Le seul défaut que j'ai trouvé à cet album, tout en poésie subtile de la vie ordinaire, c'est le style très classique de Taniguchi. Que ce soit dans son découpage, dans sa mise en page, dans son dessin très minutieux, dans l'utilisation du noir et blanc, tout est très lisse, trop lisse. J'aurais aimé voir Taniguchi sortir de sa zone de confort et se laisser aller, à l'image de son personnage. Bon, ce style, c'est aussi ce que beaucoup de lecteurs aiment chez lui et qui ne me plaît jamais tout à fait dans ses albums, mais j'ai fini par m'y habituer...
Revenons donc à notre personnage d'homme qui marche. le temps qu'il prend, il le met à profit pour regarder, littéralement, la vie autrement : ainsi la paire de lunettes cassée deviendra pour lui devient le moyen de voir ceux et ce qui l'entoure d'une façon complètement nouvelle. Il y a même quelque chose de transgressif dans la démarche de cet homme dont on ne sait quasiment rien, sinon qu'il vient de déménager et que lui et sa femme vont adopter le chien abandonné par les anciens propriétaires (car Taniguchi tient à rappeler de temps à autre de quelle façon les êtres humains traitent leurs animaux de compagnie).
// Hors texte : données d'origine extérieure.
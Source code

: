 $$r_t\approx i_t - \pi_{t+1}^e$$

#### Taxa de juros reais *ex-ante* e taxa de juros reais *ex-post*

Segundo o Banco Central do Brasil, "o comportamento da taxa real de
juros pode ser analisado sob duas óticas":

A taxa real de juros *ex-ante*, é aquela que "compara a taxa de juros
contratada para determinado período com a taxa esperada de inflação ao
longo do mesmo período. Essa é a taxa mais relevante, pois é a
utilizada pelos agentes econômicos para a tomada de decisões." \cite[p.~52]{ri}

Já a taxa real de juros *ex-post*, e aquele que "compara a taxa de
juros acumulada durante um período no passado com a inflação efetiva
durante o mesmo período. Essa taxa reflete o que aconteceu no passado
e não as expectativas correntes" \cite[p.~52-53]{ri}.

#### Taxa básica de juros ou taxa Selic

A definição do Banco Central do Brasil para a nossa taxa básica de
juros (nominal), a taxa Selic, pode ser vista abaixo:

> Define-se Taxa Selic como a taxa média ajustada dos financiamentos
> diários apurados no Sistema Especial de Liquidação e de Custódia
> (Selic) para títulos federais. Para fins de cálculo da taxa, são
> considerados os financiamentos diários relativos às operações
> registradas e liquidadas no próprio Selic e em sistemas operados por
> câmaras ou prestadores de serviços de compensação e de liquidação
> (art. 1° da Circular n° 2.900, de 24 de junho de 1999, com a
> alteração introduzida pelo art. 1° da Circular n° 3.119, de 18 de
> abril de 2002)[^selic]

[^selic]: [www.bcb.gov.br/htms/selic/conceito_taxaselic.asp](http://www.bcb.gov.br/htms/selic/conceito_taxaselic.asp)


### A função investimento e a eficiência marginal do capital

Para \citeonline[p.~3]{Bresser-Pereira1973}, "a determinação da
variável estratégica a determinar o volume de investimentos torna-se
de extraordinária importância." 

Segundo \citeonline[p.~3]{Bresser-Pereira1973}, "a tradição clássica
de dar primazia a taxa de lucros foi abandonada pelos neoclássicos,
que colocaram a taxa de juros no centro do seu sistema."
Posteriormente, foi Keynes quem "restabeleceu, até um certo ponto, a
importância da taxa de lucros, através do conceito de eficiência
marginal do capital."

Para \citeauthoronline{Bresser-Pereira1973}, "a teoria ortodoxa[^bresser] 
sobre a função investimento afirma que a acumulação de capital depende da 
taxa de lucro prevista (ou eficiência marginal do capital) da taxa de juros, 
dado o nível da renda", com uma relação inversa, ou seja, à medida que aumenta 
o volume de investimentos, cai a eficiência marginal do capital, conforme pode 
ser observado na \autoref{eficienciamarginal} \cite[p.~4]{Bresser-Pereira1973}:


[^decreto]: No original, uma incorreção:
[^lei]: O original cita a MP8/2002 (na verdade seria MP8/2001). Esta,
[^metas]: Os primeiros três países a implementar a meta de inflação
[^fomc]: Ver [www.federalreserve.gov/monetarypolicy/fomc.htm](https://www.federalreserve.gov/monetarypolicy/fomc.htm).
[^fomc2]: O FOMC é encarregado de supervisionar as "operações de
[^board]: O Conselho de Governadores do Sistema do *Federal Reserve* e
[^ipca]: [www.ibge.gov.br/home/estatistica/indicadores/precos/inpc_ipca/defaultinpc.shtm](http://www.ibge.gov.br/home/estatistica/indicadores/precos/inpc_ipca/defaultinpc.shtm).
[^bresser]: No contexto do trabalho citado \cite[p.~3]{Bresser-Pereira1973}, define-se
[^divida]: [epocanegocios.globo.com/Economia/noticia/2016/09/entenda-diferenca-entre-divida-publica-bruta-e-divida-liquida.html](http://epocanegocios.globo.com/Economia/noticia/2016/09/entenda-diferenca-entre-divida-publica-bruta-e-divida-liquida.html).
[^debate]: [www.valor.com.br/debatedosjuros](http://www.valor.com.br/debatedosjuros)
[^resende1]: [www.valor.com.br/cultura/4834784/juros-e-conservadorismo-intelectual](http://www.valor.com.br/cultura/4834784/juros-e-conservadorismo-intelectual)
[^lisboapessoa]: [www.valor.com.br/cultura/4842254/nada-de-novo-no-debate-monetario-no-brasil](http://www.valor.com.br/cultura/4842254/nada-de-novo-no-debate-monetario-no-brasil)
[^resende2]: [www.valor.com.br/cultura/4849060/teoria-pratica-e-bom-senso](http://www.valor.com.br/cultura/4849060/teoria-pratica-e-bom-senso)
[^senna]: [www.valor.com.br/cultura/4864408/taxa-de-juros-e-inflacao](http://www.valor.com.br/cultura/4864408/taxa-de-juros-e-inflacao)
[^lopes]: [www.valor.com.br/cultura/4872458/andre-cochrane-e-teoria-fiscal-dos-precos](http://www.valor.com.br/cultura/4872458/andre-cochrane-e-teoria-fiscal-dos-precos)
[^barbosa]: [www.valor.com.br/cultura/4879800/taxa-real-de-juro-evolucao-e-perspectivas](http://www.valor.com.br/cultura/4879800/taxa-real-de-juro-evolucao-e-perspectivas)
Non seulement il ne passe pas sa vie à courir, non seulement il marche au lieu de passer des heures au volant, non seulement il apprend à regarder, mais il peut aussi, sans crier gare, en rentrant de promenade, décider d'aller se baigner de nuit dans un piscine fermée au public - alors que les Japonais sont très stricts sur l'observance des lois, rappelons-le.
Baignade nocturne, coquillage trouvé dans le jardin et rendu à la mer, lunettes de bric et de broc, maison pour oiseau réparée, promenade tranquille sous une averse, promenade avec son chien pieds nus dans l'eau, rencontre cocasse avec une poule sur une palissade, course effrénée pour monter les escaliers d'un immeuble : notre personnage retrouve, dans ses déambulations et péripéties du quotidien, petit à petit, jour après jour, un petit brin d'enfance.